— Instructions for the task —
In the entries below, find the line with "It is already" and the line with "learning Data Sciecne". Print those two and everything between them exactly, and nothing else.

— Data supplied —
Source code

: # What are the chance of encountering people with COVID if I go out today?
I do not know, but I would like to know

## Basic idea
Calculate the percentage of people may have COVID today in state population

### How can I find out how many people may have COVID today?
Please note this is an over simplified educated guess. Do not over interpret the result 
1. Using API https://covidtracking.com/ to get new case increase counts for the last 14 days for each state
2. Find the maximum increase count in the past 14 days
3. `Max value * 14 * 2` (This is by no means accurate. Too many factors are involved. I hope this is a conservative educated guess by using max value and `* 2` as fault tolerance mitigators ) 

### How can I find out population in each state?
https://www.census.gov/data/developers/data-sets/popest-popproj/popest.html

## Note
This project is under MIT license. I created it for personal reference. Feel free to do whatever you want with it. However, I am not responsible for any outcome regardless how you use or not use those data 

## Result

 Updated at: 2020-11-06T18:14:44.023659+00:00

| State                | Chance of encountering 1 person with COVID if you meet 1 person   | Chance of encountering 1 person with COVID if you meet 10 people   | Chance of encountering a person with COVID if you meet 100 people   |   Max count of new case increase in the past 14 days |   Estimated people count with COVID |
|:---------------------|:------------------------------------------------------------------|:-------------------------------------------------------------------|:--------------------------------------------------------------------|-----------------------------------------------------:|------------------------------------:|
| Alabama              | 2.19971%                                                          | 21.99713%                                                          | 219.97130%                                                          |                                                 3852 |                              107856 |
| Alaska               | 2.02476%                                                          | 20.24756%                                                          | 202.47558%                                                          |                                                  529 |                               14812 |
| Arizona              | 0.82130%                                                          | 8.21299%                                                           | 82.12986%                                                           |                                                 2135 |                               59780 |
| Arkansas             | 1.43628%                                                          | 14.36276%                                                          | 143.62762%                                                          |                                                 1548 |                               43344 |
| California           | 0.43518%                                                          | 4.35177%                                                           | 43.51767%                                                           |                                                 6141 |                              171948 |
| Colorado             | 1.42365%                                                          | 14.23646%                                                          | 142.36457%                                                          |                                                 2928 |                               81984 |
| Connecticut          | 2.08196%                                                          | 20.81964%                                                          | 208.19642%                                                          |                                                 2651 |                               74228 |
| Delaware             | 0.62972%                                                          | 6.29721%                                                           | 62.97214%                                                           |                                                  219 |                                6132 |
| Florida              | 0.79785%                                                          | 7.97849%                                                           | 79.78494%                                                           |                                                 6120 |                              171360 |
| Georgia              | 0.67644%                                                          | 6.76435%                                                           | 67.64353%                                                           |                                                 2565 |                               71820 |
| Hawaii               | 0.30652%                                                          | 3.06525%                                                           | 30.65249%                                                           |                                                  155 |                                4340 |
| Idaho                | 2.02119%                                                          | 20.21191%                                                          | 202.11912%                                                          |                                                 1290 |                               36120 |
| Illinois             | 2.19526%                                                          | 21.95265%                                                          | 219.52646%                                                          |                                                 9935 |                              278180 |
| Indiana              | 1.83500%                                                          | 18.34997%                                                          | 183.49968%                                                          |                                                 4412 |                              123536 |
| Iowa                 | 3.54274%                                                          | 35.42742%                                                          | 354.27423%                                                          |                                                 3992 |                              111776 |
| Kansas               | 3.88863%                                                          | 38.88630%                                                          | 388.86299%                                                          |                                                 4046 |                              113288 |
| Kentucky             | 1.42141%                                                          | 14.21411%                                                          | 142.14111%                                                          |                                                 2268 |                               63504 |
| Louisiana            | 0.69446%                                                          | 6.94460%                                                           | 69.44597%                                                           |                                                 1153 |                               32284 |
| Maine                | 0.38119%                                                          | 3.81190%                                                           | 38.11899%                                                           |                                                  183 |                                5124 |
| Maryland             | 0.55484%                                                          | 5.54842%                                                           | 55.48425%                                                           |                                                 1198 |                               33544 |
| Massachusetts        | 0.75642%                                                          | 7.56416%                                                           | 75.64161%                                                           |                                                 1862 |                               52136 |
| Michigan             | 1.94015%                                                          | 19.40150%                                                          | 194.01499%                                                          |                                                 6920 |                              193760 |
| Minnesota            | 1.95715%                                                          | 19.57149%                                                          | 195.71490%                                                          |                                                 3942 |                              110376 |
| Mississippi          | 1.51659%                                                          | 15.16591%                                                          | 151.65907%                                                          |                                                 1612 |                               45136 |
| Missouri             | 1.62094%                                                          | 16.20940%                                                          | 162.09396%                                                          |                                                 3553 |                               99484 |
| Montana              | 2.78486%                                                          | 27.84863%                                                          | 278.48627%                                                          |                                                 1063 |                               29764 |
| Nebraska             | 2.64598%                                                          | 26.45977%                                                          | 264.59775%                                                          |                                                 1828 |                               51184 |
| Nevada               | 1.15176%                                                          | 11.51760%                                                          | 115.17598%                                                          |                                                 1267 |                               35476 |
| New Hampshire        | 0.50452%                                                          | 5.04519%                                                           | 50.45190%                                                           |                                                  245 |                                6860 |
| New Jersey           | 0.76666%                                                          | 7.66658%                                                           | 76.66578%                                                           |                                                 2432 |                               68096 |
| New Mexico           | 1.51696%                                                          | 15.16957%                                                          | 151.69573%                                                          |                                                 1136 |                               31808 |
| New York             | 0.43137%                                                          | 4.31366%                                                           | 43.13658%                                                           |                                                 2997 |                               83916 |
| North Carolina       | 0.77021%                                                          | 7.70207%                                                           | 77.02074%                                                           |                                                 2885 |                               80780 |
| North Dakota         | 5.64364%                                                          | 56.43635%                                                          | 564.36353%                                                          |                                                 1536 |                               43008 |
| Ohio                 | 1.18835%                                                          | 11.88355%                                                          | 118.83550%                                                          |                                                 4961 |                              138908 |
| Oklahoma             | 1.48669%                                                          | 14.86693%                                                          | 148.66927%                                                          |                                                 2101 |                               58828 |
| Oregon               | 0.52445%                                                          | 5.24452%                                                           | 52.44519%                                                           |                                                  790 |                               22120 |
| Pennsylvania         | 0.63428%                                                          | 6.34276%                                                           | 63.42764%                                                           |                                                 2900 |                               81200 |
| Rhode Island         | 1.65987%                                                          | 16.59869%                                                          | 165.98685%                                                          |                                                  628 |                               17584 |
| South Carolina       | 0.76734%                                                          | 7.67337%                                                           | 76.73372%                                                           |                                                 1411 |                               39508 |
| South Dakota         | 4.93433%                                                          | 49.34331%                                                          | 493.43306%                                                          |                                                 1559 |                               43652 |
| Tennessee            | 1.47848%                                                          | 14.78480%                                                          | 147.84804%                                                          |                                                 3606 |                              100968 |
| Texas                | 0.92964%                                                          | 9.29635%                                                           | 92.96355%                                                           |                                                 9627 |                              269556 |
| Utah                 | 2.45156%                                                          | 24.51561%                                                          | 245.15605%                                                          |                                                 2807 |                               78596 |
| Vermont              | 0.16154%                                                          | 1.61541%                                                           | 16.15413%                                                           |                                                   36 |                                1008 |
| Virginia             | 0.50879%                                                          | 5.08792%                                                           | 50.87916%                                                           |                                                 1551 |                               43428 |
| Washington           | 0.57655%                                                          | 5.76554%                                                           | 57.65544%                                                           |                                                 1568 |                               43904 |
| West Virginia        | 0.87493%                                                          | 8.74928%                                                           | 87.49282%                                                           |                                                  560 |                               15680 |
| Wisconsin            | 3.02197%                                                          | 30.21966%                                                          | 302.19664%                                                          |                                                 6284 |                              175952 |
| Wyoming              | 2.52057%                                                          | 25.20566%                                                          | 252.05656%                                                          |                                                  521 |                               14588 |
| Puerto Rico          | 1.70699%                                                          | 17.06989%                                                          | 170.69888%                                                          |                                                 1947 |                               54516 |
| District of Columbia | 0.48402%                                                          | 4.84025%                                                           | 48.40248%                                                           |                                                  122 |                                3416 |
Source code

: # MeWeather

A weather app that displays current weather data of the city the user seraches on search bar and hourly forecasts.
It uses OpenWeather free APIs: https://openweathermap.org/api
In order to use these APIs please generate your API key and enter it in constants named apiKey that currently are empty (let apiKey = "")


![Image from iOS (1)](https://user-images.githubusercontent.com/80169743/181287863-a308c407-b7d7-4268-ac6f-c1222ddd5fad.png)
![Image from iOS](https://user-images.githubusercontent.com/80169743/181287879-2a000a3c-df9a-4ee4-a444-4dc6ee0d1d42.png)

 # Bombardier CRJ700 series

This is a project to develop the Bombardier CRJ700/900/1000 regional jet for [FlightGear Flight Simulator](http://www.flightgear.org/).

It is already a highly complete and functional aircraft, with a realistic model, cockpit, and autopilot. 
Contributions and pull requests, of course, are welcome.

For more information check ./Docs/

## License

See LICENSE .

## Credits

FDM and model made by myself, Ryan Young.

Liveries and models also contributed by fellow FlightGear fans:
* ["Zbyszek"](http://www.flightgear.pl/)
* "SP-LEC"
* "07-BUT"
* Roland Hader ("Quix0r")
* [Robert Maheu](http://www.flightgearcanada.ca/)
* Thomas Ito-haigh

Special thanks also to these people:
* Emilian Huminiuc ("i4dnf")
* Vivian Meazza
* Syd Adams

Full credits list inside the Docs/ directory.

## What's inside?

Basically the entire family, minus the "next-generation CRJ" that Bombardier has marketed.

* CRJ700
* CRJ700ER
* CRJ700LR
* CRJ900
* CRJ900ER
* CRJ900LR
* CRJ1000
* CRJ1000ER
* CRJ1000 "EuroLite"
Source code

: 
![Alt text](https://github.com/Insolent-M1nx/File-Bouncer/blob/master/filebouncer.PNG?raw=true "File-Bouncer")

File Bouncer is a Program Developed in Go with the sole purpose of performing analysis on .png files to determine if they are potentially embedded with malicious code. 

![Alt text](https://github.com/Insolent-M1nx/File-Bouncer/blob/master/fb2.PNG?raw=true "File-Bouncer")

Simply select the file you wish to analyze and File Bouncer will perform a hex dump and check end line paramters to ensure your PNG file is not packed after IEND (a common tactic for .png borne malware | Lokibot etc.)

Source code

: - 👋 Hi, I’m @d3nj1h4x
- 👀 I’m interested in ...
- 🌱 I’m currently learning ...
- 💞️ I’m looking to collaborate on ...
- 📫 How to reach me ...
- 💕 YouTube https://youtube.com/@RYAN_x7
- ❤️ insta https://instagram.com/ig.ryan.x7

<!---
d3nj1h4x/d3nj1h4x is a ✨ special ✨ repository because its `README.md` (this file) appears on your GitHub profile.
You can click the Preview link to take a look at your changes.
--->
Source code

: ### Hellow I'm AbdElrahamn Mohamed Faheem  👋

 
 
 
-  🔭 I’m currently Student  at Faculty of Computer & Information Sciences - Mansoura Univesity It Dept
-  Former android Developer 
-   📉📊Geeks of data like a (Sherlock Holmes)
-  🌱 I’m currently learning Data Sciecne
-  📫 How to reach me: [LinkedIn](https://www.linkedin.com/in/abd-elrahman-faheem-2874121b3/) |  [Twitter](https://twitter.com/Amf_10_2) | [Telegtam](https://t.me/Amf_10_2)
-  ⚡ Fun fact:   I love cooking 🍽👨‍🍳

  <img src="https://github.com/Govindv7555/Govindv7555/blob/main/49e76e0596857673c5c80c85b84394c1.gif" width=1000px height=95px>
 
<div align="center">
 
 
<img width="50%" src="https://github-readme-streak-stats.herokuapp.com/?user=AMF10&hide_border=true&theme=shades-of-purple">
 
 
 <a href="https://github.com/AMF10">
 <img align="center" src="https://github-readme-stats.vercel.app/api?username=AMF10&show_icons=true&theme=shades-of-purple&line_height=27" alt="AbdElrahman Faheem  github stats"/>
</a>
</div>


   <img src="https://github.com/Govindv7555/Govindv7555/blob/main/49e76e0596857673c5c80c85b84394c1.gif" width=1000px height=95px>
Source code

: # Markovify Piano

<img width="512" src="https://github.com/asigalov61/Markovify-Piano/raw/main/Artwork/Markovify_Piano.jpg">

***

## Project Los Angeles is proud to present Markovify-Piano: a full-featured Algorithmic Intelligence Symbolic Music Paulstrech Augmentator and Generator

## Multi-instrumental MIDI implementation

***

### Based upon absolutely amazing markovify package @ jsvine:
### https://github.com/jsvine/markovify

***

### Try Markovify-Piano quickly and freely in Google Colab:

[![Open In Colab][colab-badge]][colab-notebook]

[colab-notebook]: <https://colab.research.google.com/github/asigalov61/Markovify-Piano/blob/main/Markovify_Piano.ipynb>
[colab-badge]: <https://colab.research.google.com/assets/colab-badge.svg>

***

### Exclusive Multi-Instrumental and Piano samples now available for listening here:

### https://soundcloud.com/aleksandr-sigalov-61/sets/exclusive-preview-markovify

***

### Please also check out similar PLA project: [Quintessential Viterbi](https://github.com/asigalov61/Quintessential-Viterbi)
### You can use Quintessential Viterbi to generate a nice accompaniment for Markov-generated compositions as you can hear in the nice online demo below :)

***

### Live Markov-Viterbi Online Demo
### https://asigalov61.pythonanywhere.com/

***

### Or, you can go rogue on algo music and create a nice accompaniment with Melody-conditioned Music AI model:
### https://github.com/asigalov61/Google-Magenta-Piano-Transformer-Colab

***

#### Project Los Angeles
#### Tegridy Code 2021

— Reply —
It is already a highly complete and functional aircraft, with a realistic model, cockpit, and autopilot. 
Contributions and pull requests, of course, are welcome.

For more information check ./Docs/

## License

See LICENSE .

## Credits

FDM and model made by myself, Ryan Young.

Liveries and models also contributed by fellow FlightGear fans:
* ["Zbyszek"](http://www.flightgear.pl/)
* "SP-LEC"
* "07-BUT"
* Roland Hader ("Quix0r")
* [Robert Maheu](http://www.flightgearcanada.ca/)
* Thomas Ito-haigh

Special thanks also to these people:
* Emilian Huminiuc ("i4dnf")
* Vivian Meazza
* Syd Adams

Full credits list inside the Docs/ directory.

## What's inside?

Basically the entire family, minus the "next-generation CRJ" that Bombardier has marketed.

* CRJ700
* CRJ700ER
* CRJ700LR
* CRJ900
* CRJ900ER
* CRJ900LR
* CRJ1000
* CRJ1000ER
* CRJ1000 "EuroLite"
Source code

: 
![Alt text](https://github.com/Insolent-M1nx/File-Bouncer/blob/master/filebouncer.PNG?raw=true "File-Bouncer")

File Bouncer is a Program Developed in Go with the sole purpose of performing analysis on .png files to determine if they are potentially embedded with malicious code. 

![Alt text](https://github.com/Insolent-M1nx/File-Bouncer/blob/master/fb2.PNG?raw=true "File-Bouncer")

Simply select the file you wish to analyze and File Bouncer will perform a hex dump and check end line paramters to ensure your PNG file is not packed after IEND (a common tactic for .png borne malware | Lokibot etc.)

Source code

: - 👋 Hi, I’m @d3nj1h4x
- 👀 I’m interested in ...
- 🌱 I’m currently learning ...
- 💞️ I’m looking to collaborate on ...
- 📫 How to reach me ...
- 💕 YouTube https://youtube.com/@RYAN_x7
- ❤️ insta https://instagram.com/ig.ryan.x7

<!---
d3nj1h4x/d3nj1h4x is a ✨ special ✨ repository because its `README.md` (this file) appears on your GitHub profile.
You can click the Preview link to take a look at your changes.
--->
Source code

: ### Hellow I'm AbdElrahamn Mohamed Faheem  👋

 
 
 
-  🔭 I’m currently Student  at Faculty of Computer & Information Sciences - Mansoura Univesity It Dept
-  Former android Developer 
-   📉📊Geeks of data like a (Sherlock Holmes)
-  🌱 I’m currently learning Data Sciecne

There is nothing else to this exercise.